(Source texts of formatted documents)
────

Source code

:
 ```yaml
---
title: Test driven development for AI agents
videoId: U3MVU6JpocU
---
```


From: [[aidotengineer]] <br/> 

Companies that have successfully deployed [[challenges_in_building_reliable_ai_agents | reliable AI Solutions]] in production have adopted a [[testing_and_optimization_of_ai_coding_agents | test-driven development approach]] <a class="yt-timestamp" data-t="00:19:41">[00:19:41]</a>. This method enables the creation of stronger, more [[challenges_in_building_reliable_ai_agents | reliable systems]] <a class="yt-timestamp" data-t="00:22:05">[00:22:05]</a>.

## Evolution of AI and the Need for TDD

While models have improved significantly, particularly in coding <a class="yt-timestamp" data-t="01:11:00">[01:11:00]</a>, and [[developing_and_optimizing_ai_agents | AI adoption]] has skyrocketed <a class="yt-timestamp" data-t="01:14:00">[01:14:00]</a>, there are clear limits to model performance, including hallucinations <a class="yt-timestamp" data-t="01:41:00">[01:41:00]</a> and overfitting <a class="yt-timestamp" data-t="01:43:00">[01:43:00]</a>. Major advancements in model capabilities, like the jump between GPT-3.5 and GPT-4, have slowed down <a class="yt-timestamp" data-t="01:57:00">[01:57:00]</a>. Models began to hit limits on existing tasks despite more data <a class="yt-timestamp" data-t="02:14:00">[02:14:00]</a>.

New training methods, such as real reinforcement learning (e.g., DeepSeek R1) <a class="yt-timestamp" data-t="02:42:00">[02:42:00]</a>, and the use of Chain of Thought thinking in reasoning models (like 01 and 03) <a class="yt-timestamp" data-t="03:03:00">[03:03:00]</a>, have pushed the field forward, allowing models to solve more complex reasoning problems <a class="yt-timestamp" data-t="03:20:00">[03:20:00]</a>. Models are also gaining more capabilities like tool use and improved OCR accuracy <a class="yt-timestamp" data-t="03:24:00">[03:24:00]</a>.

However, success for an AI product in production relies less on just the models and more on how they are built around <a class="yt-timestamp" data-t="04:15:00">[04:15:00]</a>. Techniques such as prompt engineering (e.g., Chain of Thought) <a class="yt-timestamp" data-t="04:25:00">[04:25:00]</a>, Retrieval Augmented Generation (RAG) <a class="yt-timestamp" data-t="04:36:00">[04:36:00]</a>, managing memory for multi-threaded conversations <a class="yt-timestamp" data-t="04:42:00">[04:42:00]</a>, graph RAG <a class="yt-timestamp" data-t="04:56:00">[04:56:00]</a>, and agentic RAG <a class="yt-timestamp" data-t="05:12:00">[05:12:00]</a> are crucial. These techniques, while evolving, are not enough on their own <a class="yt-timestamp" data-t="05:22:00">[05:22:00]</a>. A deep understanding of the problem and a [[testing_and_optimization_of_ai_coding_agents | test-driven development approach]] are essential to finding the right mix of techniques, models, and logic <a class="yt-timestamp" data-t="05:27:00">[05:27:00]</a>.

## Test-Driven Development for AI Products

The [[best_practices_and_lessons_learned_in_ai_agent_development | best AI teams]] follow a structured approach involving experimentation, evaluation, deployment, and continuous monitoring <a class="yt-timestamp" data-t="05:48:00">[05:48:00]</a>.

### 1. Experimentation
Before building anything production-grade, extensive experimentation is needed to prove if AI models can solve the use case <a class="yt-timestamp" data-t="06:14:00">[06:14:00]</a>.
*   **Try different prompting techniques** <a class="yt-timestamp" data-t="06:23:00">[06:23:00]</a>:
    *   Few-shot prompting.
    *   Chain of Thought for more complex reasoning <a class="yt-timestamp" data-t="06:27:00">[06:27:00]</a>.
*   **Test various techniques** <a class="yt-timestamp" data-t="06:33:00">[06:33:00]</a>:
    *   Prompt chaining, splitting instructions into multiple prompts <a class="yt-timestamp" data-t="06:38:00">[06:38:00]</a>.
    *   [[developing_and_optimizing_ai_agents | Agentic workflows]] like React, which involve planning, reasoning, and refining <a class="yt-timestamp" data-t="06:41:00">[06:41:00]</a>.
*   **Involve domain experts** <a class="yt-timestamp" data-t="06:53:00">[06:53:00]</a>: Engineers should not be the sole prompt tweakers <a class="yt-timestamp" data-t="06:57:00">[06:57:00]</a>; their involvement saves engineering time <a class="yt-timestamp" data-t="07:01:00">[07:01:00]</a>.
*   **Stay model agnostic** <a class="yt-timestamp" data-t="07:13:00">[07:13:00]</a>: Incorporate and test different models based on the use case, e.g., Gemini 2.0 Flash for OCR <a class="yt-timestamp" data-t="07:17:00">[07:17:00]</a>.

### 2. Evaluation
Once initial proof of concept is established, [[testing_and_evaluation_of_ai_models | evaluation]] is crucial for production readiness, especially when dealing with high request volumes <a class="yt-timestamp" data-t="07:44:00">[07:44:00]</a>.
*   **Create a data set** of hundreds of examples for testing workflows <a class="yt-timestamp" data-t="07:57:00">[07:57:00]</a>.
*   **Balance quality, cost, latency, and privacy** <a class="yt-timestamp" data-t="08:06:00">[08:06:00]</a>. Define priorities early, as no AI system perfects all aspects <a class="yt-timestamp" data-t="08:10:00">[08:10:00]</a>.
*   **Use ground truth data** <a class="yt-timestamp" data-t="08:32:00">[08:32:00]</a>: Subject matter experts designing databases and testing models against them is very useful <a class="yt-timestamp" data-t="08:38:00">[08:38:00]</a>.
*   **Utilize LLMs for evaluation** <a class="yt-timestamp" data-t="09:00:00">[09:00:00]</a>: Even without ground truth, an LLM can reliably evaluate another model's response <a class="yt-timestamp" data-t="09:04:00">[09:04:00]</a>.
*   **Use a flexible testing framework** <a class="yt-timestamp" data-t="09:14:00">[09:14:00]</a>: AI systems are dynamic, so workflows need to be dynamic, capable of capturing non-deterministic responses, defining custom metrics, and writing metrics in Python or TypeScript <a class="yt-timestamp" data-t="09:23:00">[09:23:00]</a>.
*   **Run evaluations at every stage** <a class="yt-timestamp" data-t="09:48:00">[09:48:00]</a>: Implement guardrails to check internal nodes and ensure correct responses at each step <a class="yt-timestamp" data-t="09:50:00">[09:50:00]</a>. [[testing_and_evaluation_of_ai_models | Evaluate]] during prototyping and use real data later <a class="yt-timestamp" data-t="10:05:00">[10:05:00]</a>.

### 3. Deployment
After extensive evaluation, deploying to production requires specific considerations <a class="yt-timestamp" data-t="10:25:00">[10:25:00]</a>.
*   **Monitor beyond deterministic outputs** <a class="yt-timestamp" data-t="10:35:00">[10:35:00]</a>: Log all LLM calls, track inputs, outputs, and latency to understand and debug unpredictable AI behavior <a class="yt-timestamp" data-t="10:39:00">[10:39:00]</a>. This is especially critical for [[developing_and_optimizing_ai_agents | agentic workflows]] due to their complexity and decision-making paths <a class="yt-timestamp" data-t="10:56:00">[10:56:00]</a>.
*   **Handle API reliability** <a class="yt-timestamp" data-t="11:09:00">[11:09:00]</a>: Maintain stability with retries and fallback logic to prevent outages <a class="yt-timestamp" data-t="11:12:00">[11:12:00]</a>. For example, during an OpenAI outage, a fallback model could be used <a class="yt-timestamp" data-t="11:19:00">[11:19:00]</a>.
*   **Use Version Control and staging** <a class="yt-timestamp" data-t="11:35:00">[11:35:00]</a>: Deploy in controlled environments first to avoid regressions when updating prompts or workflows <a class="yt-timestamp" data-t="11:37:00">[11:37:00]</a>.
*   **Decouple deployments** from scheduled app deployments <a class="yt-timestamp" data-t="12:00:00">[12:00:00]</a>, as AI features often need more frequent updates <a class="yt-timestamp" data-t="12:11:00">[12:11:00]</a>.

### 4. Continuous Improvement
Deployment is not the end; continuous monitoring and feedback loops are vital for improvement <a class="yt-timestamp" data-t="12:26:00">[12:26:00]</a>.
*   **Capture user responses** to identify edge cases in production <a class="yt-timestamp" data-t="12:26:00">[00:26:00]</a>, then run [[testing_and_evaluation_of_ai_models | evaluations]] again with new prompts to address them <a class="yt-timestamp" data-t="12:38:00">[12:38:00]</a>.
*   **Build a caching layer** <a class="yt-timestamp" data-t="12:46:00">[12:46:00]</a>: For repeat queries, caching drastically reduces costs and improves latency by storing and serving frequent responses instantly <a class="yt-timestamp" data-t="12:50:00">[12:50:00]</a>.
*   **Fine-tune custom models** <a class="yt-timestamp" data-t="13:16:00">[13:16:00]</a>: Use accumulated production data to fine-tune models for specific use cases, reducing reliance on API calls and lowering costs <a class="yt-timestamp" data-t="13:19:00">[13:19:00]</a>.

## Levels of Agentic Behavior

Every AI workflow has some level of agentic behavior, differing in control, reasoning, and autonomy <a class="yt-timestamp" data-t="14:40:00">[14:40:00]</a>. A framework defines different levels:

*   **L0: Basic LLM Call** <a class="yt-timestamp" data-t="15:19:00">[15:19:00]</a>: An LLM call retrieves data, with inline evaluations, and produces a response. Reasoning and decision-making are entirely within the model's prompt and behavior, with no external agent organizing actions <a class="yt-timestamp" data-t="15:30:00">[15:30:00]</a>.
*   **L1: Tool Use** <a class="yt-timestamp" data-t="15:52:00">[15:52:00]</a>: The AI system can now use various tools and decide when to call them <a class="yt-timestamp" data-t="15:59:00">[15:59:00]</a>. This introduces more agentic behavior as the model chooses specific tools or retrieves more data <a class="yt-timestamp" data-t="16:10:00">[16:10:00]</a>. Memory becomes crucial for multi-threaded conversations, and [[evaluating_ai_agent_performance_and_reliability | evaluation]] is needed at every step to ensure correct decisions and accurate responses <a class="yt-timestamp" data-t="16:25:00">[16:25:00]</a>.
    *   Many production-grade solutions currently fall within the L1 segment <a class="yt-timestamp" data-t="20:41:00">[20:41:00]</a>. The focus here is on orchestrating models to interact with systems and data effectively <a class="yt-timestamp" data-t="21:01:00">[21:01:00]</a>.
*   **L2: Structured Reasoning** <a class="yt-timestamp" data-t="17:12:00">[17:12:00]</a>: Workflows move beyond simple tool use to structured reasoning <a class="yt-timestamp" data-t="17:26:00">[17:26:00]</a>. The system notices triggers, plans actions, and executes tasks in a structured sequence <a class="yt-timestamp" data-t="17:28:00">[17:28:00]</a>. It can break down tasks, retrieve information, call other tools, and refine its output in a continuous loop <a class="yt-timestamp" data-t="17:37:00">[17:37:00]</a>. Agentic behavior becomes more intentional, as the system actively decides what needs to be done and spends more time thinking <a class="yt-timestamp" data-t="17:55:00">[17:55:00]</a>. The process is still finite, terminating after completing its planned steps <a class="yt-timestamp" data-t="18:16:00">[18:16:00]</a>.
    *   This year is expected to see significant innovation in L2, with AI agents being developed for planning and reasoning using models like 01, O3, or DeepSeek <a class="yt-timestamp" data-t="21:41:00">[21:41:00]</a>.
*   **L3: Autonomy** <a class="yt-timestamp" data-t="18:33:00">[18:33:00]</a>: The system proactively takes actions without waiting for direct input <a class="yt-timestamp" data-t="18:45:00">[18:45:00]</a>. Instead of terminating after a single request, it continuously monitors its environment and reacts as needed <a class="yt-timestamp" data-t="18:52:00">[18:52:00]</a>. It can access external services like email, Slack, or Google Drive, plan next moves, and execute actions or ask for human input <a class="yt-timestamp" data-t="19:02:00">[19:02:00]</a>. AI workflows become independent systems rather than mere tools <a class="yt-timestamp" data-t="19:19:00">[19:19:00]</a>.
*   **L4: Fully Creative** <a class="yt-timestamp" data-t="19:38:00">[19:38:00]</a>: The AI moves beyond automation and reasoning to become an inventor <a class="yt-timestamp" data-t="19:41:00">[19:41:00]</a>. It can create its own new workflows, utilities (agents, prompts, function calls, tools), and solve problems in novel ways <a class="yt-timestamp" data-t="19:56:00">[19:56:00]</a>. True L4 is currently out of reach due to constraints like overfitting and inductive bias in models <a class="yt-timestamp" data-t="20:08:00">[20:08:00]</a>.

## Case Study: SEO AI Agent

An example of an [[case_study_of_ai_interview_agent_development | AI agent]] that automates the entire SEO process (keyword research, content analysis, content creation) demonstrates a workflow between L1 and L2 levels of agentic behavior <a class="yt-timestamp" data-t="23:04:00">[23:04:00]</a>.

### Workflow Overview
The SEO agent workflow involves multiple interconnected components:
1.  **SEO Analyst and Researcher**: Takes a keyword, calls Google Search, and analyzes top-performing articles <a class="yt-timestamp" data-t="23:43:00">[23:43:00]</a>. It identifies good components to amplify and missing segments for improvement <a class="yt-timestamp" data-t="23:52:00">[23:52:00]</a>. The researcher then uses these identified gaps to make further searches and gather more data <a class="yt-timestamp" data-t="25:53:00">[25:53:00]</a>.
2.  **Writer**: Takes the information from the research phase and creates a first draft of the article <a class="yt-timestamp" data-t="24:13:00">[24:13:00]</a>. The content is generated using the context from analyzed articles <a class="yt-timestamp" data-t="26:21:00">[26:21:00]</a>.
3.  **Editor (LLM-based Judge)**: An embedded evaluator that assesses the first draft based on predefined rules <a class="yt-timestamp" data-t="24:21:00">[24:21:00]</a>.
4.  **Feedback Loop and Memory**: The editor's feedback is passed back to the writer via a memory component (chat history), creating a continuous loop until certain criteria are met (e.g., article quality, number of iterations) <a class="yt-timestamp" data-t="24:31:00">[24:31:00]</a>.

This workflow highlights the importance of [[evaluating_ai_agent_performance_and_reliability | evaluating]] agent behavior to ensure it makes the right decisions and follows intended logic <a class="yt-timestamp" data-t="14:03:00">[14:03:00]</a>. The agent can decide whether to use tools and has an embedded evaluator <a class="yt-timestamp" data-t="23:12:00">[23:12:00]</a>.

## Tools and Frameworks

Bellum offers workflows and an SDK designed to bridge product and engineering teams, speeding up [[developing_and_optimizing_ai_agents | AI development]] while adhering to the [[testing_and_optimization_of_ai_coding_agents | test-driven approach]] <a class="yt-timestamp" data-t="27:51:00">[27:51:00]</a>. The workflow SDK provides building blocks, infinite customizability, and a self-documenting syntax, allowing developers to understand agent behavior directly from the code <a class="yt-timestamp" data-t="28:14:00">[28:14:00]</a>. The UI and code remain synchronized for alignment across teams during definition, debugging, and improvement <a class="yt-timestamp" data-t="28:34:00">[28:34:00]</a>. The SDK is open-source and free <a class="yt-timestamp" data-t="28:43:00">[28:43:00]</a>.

────

| What you have to do |
Where the string "different" occurs in the data, return the whole line.

| Response to the exercise |
*   **Try different prompting techniques** <a class="yt-timestamp" data-t="06:23:00">[06:23:00]</a>:
*   **Stay model agnostic** <a class="yt-timestamp" data-t="07:13:00">[07:13:00]</a>: Incorporate and test different models based on the use case, e.g., Gemini 2.0 Flash for OCR <a class="yt-timestamp" data-t="07:17:00">[07:17:00]</a>.
Every AI workflow has some level of agentic behavior, differing in control, reasoning, and autonomy <a class="yt-timestamp" data-t="14:40:00">[14:40:00]</a>. A framework defines different levels:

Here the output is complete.